En revanche, cette énième itération permet de s’attarder sur un détail qui devient récurrent depuis Destination finale 3, à savoir la propension de la Mort, par ses meurtres, à jeter l’opprobre sur de petits commerçants et praticiens. Il faut imaginer la mauvaise publicité que le décès de deux étudiantes a pu générer pour le salon de beauté où elles allaient faire leurs U.V. (le 3e épisode) ou pour ce centre de bien-être dans lequel Isaac Palmer a perdu la vie (5e film). Difficile de se relever d’un tel drame. La mort physique de personnes données s’accompagne de la mort économique de personnages tiers que le récit ne retiendra pas. Pas plus qu’il ne s’apesantit sur le traumatisme des auteurs d’homicides involontaires (souvent un pauvre conducteur). A travers ces derniers épisodes se dessinent en creux les contours d’un pays – les États-Unis – qui connaît des défaillances à tous les niveaux, de ses infrastructures vieillissantes (aujourd’hui un pont ou un gymnase, hier un circuit automobile) à ses ouvriers qui passent outre les règles de sécurité d’usage (les produits inflammables et explosifs laissés en plein chantier du centre commercial du précédent épisode) en passant par ses petits commerçants aux locaux et matériels obsolètes. Le danger est partout dans les Destination finale. Il se niche dans les détails, jaillit au détour d’une vis mal fixée, d’un système électrique déficient. Et malgré cet état de fait anxiogène en diable, la peur, elle, est nulle part. Voilà une série qui réussit l’exploit de rendre l’horreur ludique en tuant la plupart de ses personnages deux fois tout en se basant sur la sempiternelle formule de l’effet domino. Un argument publicitaire parfaitement assumé qui ne relève même plus du simple plaisir de jouer à se faire peur mais seulement de celui de développer une mécanique infernale déclinable à l’infini. De l’horreur pop corn qui se déploie dans des endroits proprets et chics que l’usage intempestif d’effets numériques rend encore plus inoffensifs.

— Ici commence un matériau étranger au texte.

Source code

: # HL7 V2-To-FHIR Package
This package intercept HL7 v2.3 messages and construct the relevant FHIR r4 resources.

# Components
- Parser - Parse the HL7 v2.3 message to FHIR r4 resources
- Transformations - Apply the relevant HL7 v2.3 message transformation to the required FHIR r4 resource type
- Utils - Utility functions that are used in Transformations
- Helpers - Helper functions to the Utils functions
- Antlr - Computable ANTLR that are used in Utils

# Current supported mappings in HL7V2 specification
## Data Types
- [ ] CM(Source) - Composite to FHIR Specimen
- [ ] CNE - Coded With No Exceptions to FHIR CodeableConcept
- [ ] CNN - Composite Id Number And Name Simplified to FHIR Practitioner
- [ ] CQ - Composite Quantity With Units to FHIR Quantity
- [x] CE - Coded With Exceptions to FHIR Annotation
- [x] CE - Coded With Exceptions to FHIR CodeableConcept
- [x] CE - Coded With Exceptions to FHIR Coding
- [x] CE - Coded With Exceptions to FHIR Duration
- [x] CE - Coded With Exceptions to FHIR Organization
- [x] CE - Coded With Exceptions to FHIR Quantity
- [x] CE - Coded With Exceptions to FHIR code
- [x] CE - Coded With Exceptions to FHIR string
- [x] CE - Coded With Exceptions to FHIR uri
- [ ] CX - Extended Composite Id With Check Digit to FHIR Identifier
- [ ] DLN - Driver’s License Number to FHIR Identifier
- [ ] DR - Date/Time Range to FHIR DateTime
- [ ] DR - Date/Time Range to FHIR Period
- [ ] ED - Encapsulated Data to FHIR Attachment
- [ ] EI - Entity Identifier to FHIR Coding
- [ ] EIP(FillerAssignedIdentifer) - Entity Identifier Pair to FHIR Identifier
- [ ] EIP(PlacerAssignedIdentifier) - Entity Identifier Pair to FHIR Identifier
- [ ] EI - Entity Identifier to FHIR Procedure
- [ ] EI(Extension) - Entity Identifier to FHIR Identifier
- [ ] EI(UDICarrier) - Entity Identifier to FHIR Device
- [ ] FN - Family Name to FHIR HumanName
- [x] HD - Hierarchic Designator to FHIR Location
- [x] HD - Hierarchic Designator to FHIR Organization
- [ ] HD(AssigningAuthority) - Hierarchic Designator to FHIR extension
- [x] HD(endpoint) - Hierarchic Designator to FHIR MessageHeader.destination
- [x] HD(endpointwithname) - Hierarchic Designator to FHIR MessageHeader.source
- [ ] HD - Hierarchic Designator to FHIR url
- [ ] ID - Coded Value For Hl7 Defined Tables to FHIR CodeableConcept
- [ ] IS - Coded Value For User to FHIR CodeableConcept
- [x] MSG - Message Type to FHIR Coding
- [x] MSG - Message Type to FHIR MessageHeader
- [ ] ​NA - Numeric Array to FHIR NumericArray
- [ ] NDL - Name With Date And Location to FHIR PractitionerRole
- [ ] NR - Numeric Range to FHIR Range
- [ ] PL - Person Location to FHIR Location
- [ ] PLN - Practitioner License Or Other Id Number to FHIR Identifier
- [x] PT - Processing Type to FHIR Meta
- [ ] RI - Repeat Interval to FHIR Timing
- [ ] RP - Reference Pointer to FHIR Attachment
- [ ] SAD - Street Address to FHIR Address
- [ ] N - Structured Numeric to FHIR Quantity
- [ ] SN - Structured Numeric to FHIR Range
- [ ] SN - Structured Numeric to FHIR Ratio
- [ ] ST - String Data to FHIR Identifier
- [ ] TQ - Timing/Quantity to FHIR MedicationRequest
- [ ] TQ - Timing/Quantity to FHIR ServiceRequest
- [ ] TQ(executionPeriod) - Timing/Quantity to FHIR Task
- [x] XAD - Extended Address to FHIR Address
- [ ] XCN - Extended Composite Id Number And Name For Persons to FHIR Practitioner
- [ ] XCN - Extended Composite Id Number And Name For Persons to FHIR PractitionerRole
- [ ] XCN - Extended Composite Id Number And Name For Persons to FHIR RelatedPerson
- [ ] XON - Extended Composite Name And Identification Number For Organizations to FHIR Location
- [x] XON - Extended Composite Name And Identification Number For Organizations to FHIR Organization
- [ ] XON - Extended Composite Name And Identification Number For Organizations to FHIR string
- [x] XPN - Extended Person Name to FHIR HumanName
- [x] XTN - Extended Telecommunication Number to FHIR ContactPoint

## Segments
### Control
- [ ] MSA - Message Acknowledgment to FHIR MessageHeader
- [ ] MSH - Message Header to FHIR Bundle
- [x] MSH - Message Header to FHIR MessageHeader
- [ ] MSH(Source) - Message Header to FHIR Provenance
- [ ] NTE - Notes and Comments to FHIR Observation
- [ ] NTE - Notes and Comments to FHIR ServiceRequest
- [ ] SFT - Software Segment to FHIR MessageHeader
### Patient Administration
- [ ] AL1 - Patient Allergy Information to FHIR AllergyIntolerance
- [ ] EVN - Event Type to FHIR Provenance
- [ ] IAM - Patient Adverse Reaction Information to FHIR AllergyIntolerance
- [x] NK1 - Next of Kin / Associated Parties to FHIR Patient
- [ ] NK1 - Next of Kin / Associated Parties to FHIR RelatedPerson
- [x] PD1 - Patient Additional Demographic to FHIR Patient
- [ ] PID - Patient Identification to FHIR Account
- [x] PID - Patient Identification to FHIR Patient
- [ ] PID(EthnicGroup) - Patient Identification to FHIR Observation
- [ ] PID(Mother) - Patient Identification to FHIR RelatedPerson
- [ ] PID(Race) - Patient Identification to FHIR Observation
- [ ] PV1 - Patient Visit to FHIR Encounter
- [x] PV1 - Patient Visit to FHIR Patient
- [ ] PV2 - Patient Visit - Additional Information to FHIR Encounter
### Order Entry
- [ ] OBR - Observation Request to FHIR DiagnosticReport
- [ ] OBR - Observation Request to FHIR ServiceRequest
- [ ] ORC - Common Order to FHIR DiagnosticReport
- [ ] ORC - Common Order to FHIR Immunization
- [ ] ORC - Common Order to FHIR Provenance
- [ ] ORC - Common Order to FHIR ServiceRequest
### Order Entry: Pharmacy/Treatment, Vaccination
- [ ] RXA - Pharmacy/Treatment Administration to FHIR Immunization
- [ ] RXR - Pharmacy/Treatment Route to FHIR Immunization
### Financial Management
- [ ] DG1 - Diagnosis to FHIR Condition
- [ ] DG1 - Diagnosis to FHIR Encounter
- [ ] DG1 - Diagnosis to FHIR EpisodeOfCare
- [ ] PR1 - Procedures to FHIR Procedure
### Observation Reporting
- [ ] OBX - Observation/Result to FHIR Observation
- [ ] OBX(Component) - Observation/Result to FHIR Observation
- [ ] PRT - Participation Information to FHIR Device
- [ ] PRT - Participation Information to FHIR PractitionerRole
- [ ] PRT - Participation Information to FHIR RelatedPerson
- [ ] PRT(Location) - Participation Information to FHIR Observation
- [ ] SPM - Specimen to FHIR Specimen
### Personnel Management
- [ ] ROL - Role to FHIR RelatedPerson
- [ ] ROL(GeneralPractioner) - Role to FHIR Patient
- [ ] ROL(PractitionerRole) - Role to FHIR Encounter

Destination finale 5 a tout du film de trop jusque dans certains détails dont cette journaliste présente aux funérailles des rescapés du car qui semble en savoir aussi long que le croquemort joué par Tony Todd (elle parle des suvrivants comme des “8 chanceux [qui] font désormais face à un avenir plus qu’incertain”). Cet épisode n’apporte rien à la mythologie, si on peut appeler cela comme ça, et ennuie vite par la manque d’entrain qui préside aux différents meurtres. Et pourtant la franchise n’a pas fini de faire parler d’elle à la faveur d’un inattendu 6e épisode sorti cette année sur les écrans et qui a cartonné un peu partout. Il n’en faut pas plus à la New Line, filiale de la Warner Bros, pour lancer l’écriture d’un 7e épisode. La mort n’attend pas.